Cutting Down on Transportation

Research indicates that transportation is the second largest emitter of greenhouse gasses in the world. By avoiding long distance travels and adopting modern technology in automobiles will ensure that carbon emissions are reduced. People should opt for using public means of transport to work, which include rail and high capacity buses, or if near the working locations shift to walking or cycling (Singer and Avery 154). In so doing, the number of vehicles on the road will be significantly reduced and hence, a reduction in greenhouse gas emissions. On the other hand, the use of flights for short distance travels can be limited, considering that a single plane emits up to ten times the amount of greenhouse gasses compared to motor vehicles (Hardy 281). By managing the transport industry, gas emissions will be significantly reduced, and a control of global warming can be achieved.

Conclusion

From the analysis, it is evident that global warming is a threat to the planet, and if measures are not taken in time, the effects will be devastating, leading to an inhabitable planet. Global warming results majorly from human activities which can be well managed and cases of global warming controlled. The devastating effects of the situation as noted earlier are a threat to human life and comfort on the planet. Measures should be taken by all people from all levels of life to ensure that the emission of greenhouse gasses which are the core contributors of global warming are reduced, and in turn, lead to a safe and healthy environment capable of supporting life at all times. The best approach towards managing the rise in global warming is by creating awareness among all the stakeholders, who in this case are all humans on the causes and effects of global warming, so that it becomes a collective undertaking, whereby each contributes to the reduction of causative agents.

Works Cited

Canadian Institute of Actuaries. Climate Change and Resource Sustainability: An Overview for Actuaries. 2 August 2015. Web. 8 May 2017. <https://www.cia-ica.ca/docs/default-source/2015/215068e.pdf>.

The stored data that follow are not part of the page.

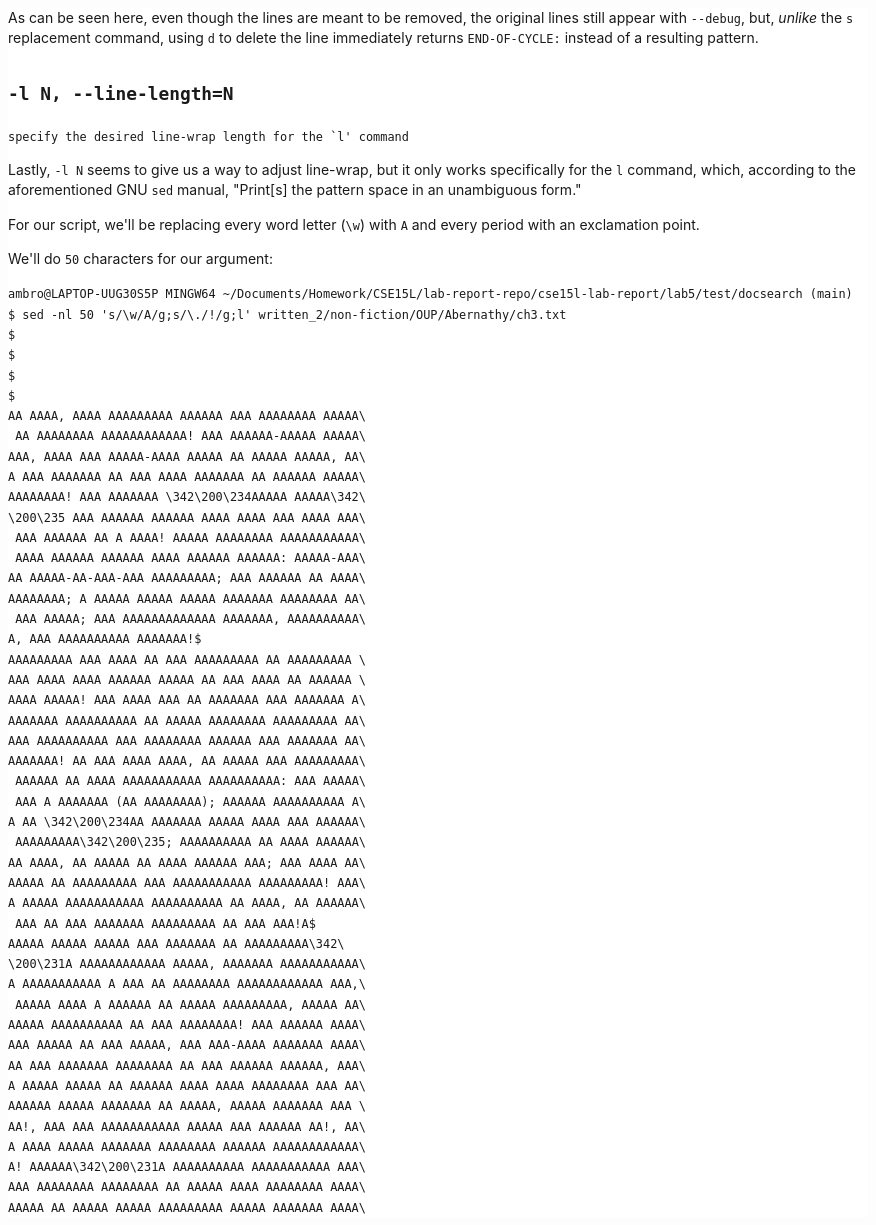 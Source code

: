 As can be seen here, even though the lines are meant to be removed, the original lines still appear with `--debug`, but, *unlike* the `s` replacement command, using `d` to delete the line immediately returns `END-OF-CYCLE:` instead of a resulting pattern.

## `-l N, --line-length=N`
```
specify the desired line-wrap length for the `l' command
```

Lastly, `-l N` seems to give us a way to adjust line-wrap, but it only works specifically for the `l` command, which, according to the aforementioned GNU `sed` manual, "Print[s] the pattern space in an unambiguous form."

For our script, we'll be replacing every word letter (`\w`) with `A` and every period with an exclamation point.

We'll do `50` characters for our argument:
```
ambro@LAPTOP-UUG30S5P MINGW64 ~/Documents/Homework/CSE15L/lab-report-repo/cse15l-lab-report/lab5/test/docsearch (main)
$ sed -nl 50 's/\w/A/g;s/\./!/g;l' written_2/non-fiction/OUP/Abernathy/ch3.txt
$
$
$
$
AA AAAA, AAAA AAAAAAAAA AAAAAA AAA AAAAAAAA AAAAA\
 AA AAAAAAAA AAAAAAAAAAAA! AAA AAAAAA-AAAAA AAAAA\
AAA, AAAA AAA AAAAA-AAAA AAAAA AA AAAAA AAAAA, AA\
A AAA AAAAAAA AA AAA AAAA AAAAAAA AA AAAAAA AAAAA\
AAAAAAAA! AAA AAAAAAA \342\200\234AAAAA AAAAA\342\
\200\235 AAA AAAAAA AAAAAA AAAA AAAA AAA AAAA AAA\
 AAA AAAAAA AA A AAAA! AAAAA AAAAAAAA AAAAAAAAAAA\
 AAAA AAAAAA AAAAAA AAAA AAAAAA AAAAAA: AAAAA-AAA\
AA AAAAA-AA-AAA-AAA AAAAAAAAA; AAA AAAAAA AA AAAA\
AAAAAAAA; A AAAAA AAAAA AAAAA AAAAAAA AAAAAAAA AA\
 AAA AAAAA; AAA AAAAAAAAAAAAA AAAAAAA, AAAAAAAAAA\
A, AAA AAAAAAAAAA AAAAAAA!$
AAAAAAAAA AAA AAAA AA AAA AAAAAAAAA AA AAAAAAAAA \
AAA AAAA AAAA AAAAAA AAAAA AA AAA AAAA AA AAAAAA \
AAAA AAAAA! AAA AAAA AAA AA AAAAAAA AAA AAAAAAA A\
AAAAAAA AAAAAAAAAA AA AAAAA AAAAAAAA AAAAAAAAA AA\
AAA AAAAAAAAAA AAA AAAAAAAA AAAAAA AAA AAAAAAA AA\
AAAAAAA! AA AAA AAAA AAAA, AA AAAAA AAA AAAAAAAAA\
 AAAAAA AA AAAA AAAAAAAAAAA AAAAAAAAAA: AAA AAAAA\
 AAA A AAAAAAA (AA AAAAAAAA); AAAAAA AAAAAAAAAA A\
A AA \342\200\234AA AAAAAAA AAAAA AAAA AAA AAAAAA\
 AAAAAAAAA\342\200\235; AAAAAAAAAA AA AAAA AAAAAA\
AA AAAA, AA AAAAA AA AAAA AAAAAA AAA; AAA AAAA AA\
AAAAA AA AAAAAAAAA AAA AAAAAAAAAAA AAAAAAAAA! AAA\
A AAAAA AAAAAAAAAAA AAAAAAAAAA AA AAAA, AA AAAAAA\
 AAA AA AAA AAAAAAA AAAAAAAAA AA AAA AAA!A$
AAAAA AAAAA AAAAA AAA AAAAAAA AA AAAAAAAAA\342\
\200\231A AAAAAAAAAAAA AAAAA, AAAAAAA AAAAAAAAAAA\
A AAAAAAAAAAA A AAA AA AAAAAAAA AAAAAAAAAAAA AAA,\
 AAAAA AAAA A AAAAAA AA AAAAA AAAAAAAAA, AAAAA AA\
AAAAA AAAAAAAAAA AA AAA AAAAAAAA! AAA AAAAAA AAAA\
AAA AAAAA AA AAA AAAAA, AAA AAA-AAAA AAAAAAA AAAA\
AA AAA AAAAAAA AAAAAAAA AA AAA AAAAAA AAAAAA, AAA\
A AAAAA AAAAA AA AAAAAA AAAA AAAA AAAAAAAA AAA AA\
AAAAAA AAAAA AAAAAAA AA AAAAA, AAAAA AAAAAAA AAA \
AA!, AAA AAA AAAAAAAAAAA AAAAA AAA AAAAAA AA!, AA\
A AAAA AAAAA AAAAAAA AAAAAAAA AAAAAA AAAAAAAAAAAA\
A! AAAAAA\342\200\231A AAAAAAAAAA AAAAAAAAAAA AAA\
AAA AAAAAAAA AAAAAAAA AA AAAAA AAAA AAAAAAAA AAAA\
AAAAA AA AAAAA AAAAA AAAAAAAAA AAAAA AAAAAAA AAAA\
``` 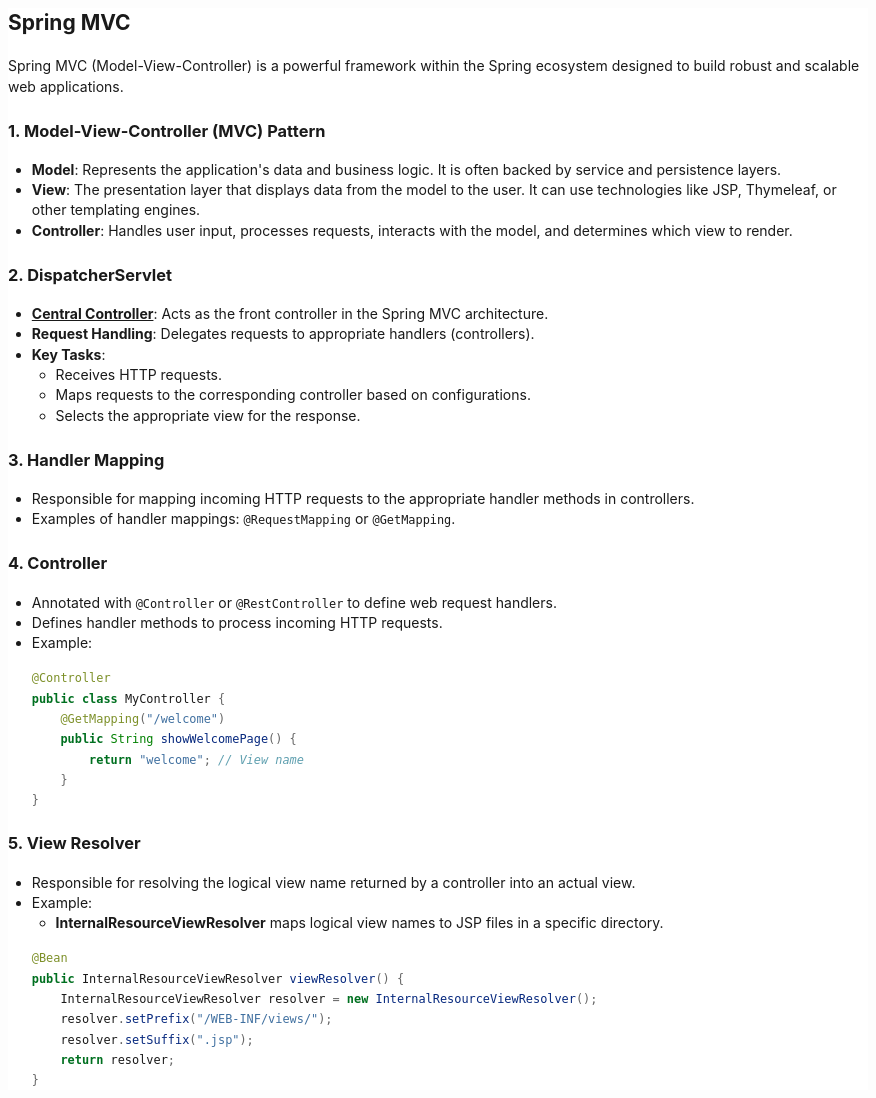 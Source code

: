 ## Spring MVC
Spring MVC (Model-View-Controller) is a powerful framework within the Spring ecosystem designed to build robust and scalable web applications.

### 1. **Model-View-Controller (MVC) Pattern**
- **Model**: Represents the application's data and business logic. It is often backed by service and persistence layers.
- **View**: The presentation layer that displays data from the model to the user. It can use technologies like JSP, Thymeleaf, or other templating engines.
- **Controller**: Handles user input, processes requests, interacts with the model, and determines which view to render.

### 2. **DispatcherServlet**
- **[Central Controller](https://www.javaguides.net/2020/07/how-spring-mvc-works-internally.html)**: Acts as the front controller in the Spring MVC architecture.
- **Request Handling**: Delegates requests to appropriate handlers (controllers).
- **Key Tasks**:
  - Receives HTTP requests.
  - Maps requests to the corresponding controller based on configurations.
  - Selects the appropriate view for the response.

### 3. **Handler Mapping**
- Responsible for mapping incoming HTTP requests to the appropriate handler methods in controllers.
- Examples of handler mappings: `@RequestMapping` or `@GetMapping`.
    
### 4. **Controller**
- Annotated with `@Controller` or `@RestController` to define web request handlers.
- Defines handler methods to process incoming HTTP requests.
- Example:
  ```java
  @Controller
  public class MyController {
      @GetMapping("/welcome")
      public String showWelcomePage() {
          return "welcome"; // View name
      }
  }
  ```

### 5. **View Resolver**
- Responsible for resolving the logical view name returned by a controller into an actual view.
- Example:
  - **InternalResourceViewResolver** maps logical view names to JSP files in a specific directory.
  ```java
  @Bean
  public InternalResourceViewResolver viewResolver() {
      InternalResourceViewResolver resolver = new InternalResourceViewResolver();
      resolver.setPrefix("/WEB-INF/views/");
      resolver.setSuffix(".jsp");
      return resolver;
  }
  ```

Casper, Julie Kerr. Changing Ecosystems : Effects of Global Warming. New York: Infobase Pub., 2010. Print.

Haldar, Ishita. Global Warming: The Causes And Consequences. New Delhi: Mind Melodies, 2011. Print.

Hardy, J T. Climate Change : Causes, Effects, And Solutions. J. Wiley, 2003. Print.

Houghton, J T. Global Warming : The Complete Briefing. Cambridge: Cambridge University Press, 2009. Print.

Mann, Michael E. Do global warming and climate change represent a serious threat to our welfare and environment? 20 June 2009. Web. 8 May 2017. <http://www.meteo.psu.edu/holocene/public_html/shared/articles/MannSocialPhilos09.pdf>.

Singer, S Fred and Dennis T Avery. Unstoppable Global Warming : every 1,500 years. Lanham, Md.: Rowman & Littlefield Publishers, 2007. Print.

The Royal Society. Climate Change: Evidence and Causes. 12 March 2010. Web. 8 May 2017. <http://dels.nas.edu/resources/static-assets/exec-office-other/climate-change-full.pdf>.

Venkataramanan, M. and Smitha. “Causes and effects of global warming.” Indian Journal of Science and Technology Vol. 4 issue 3 (2011): 226-229. Document.